Wednesday, December 19, 2007

Life-Changing Events & Art

When you go through a major life-changing event, your art changes. I've been hearing that a lot, in recent months, and I agree with it; hearing it from other artists who have been through powerful, intense processes, death, grief, loss, life-threatening illnesses, and more. The consensus is that it changes you, it changes your art, it changes the content and topics of your art, it can even change the way you make art. This is not a new insight, of course; it's as old as the human condition. For each individual artist, though, it can be revelatory. You learn things about yourself, and your artistic processes, that you may not have known before.

A month ago I bought myself a large set of colored pencils.

I have gone through most of my life believing I could not draw. My sister was the visual artist, I was the musician: such were our designated childhood roles, the family-dictated narratives of our creativity. In fact, she's not bad at choral singing, and I'm a very good visual artist. There was some truth behind the "separation of duties," but it created a mindset of limitations against which I have rebelled my entire life. I rebelled, early on, by taking as a role model Gordon Parks, an award-winning photographer, writer, poet, essayist, and film-maker.

All too often the conventional wisdom is that one can only be good in one medium, that one must devote one's entire life to getting good at it, and ignore all other mediums and artforms.

The conventional wisdom is wrong.

I've known this in my bones my entire life, and I am living proof, following my early role model, Gordon Parks, that it's possible to be do great work in more than one artform, and be passably good in several others. Throughout my life, I have acquired other role models who fulfill this function for me. Among the list are other polymaths such as Benjamin Franklin, Leonardo da Vinci, and John Cage. I make no claims that any creative work I do is great, but if it is great, it's because I've stood on the shoulders of giants.

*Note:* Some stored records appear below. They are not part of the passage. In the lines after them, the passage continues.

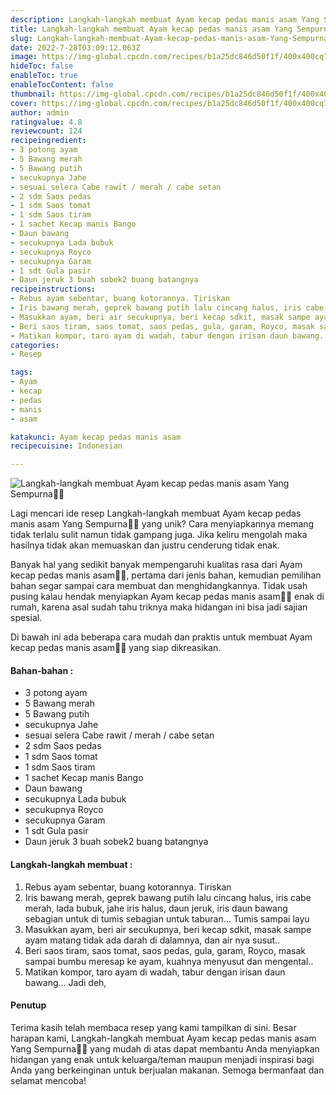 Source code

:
 ```yaml
---
description: Langkah-langkah membuat Ayam kecap pedas manis asam Yang Sempurna"
title: Langkah-langkah membuat Ayam kecap pedas manis asam Yang Sempurna
slug: Langkah-langkah-membuat-Ayam-kecap-pedas-manis-asam-Yang-Sempurna
date: 2022-7-28T03:09:12.063Z
image: https://img-global.cpcdn.com/recipes/b1a25dc846d50f1f/400x400cq70/photo.jpg
hideToc: false
enableToc: true
enableTocContent: false
thumbnail: https://img-global.cpcdn.com/recipes/b1a25dc846d50f1f/400x400cq70/photo.jpg
cover: https://img-global.cpcdn.com/recipes/b1a25dc846d50f1f/400x400cq70/photo.jpg
author: admin
ratingvalue: 4.8
reviewcount: 124
recipeingredient:
- 3 potong ayam
- 5 Bawang merah
- 5 Bawang putih
- secukupnya Jahe
- sesuai selera Cabe rawit / merah / cabe setan
- 2 sdm Saos pedas
- 1 sdm Saos tomat
- 1 sdm Saos tiram
- 1 sachet Kecap manis Bango
- Daun bawang
- secukupnya Lada bubuk
- secukupnya Royco
- secukupnya Garam
- 1 sdt Gula pasir
- Daun jeruk 3 buah sobek2 buang batangnya
recipeinstructions:
- Rebus ayam sebentar, buang kotorannya. Tiriskan
- Iris bawang merah, geprek bawang putih lalu cincang halus, iris cabe merah, lada bubuk, jahe iris halus, daun jeruk, iris daun bawang sebagian untuk di tumis sebagian untuk taburan... Tumis sampai layu
- Masukkan ayam, beri air secukupnya, beri kecap sdkit, masak sampe ayam matang tidak ada darah di dalamnya, dan air nya susut..
- Beri saos tiram, saos tomat, saos pedas, gula, garam, Royco, masak sampai bumbu meresap ke ayam, kuahnya menyusut dan mengental..
- Matikan kompor, taro ayam di wadah, tabur dengan irisan daun bawang... Jadi deh,
categories:
- Resep

tags:
- Ayam
- kecap
- pedas
- manis
- asam

katakunci: Ayam kecap pedas manis asam
recipecuisine: Indonesian

---
```


![Langkah-langkah membuat Ayam kecap pedas manis asam Yang Sempurna👩‍🍳](https://img-global.cpcdn.com/recipes/b1a25dc846d50f1f/400x400cq70/photo.jpg)

Lagi mencari ide resep Langkah-langkah membuat Ayam kecap pedas manis asam Yang Sempurna👩‍🍳 yang unik? Cara menyiapkannya memang tidak terlalu sulit namun tidak gampang juga. Jika keliru mengolah maka hasilnya tidak akan memuaskan dan justru cenderung tidak enak.

Banyak hal yang sedikit banyak mempengaruhi kualitas rasa dari Ayam kecap pedas manis asam👩‍🍳, pertama dari jenis bahan, kemudian pemilihan bahan segar sampai cara membuat dan menghidangkannya. Tidak usah pusing kalau hendak menyiapkan Ayam kecap pedas manis asam👩‍🍳 enak di rumah, karena asal sudah tahu triknya maka hidangan ini bisa jadi sajian spesial.

Di bawah ini ada beberapa cara mudah dan praktis untuk membuat Ayam kecap pedas manis asam👩‍🍳 yang siap dikreasikan.

<!--inarticleads1-->

#### Bahan-bahan :

- 3 potong ayam
- 5 Bawang merah
- 5 Bawang putih
- secukupnya Jahe
- sesuai selera Cabe rawit / merah / cabe setan
- 2 sdm Saos pedas
- 1 sdm Saos tomat
- 1 sdm Saos tiram
- 1 sachet Kecap manis Bango
- Daun bawang
- secukupnya Lada bubuk
- secukupnya Royco
- secukupnya Garam
- 1 sdt Gula pasir
- Daun jeruk 3 buah sobek2 buang batangnya

<!--inarticleads2-->

#### Langkah-langkah membuat :

1. Rebus ayam sebentar, buang kotorannya. Tiriskan
1. Iris bawang merah, geprek bawang putih lalu cincang halus, iris cabe merah, lada bubuk, jahe iris halus, daun jeruk, iris daun bawang sebagian untuk di tumis sebagian untuk taburan... Tumis sampai layu
1. Masukkan ayam, beri air secukupnya, beri kecap sdkit, masak sampe ayam matang tidak ada darah di dalamnya, dan air nya susut..
1. Beri saos tiram, saos tomat, saos pedas, gula, garam, Royco, masak sampai bumbu meresap ke ayam, kuahnya menyusut dan mengental..
1. Matikan kompor, taro ayam di wadah, tabur dengan irisan daun bawang... Jadi deh,

#### Penutup

Terima kasih telah membaca resep yang kami tampilkan di sini. Besar harapan kami, Langkah-langkah membuat Ayam kecap pedas manis asam Yang Sempurna👩‍🍳 yang mudah di atas dapat membantu Anda menyiapkan hidangan yang enak untuk keluarga/teman maupun menjadi inspirasi bagi Anda yang berkeinginan untuk berjualan makanan. Semoga bermanfaat dan selamat mencoba!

In the past few days, an artist friend of mine has been visiting, and we've taken time to sit at the table with our tools and toys. Colored pencils. Watercolors. Watercolor pencils (an interesting medium). We've colored in coloring books, which frees yo up to explore color and technique without having to deal with subject matter. We've talked in depth about goals and desires, and where to start from. For now, I am mostly interested in drawing, learning to use the pencils, learning to shade and highlight, to create smooth transitions, feathering, and basically learning to control the materials. I have already discovered that I have much more control if I draw circular strokes counter-clockwise, rather than clockwise. My friend told me about a technique where silhouettes can be created using a pencil following a straight-edge, so that the outline of the shape is there, but entirely filled in with strokes going in one direction. I have already learned that I have an affinity for this technique.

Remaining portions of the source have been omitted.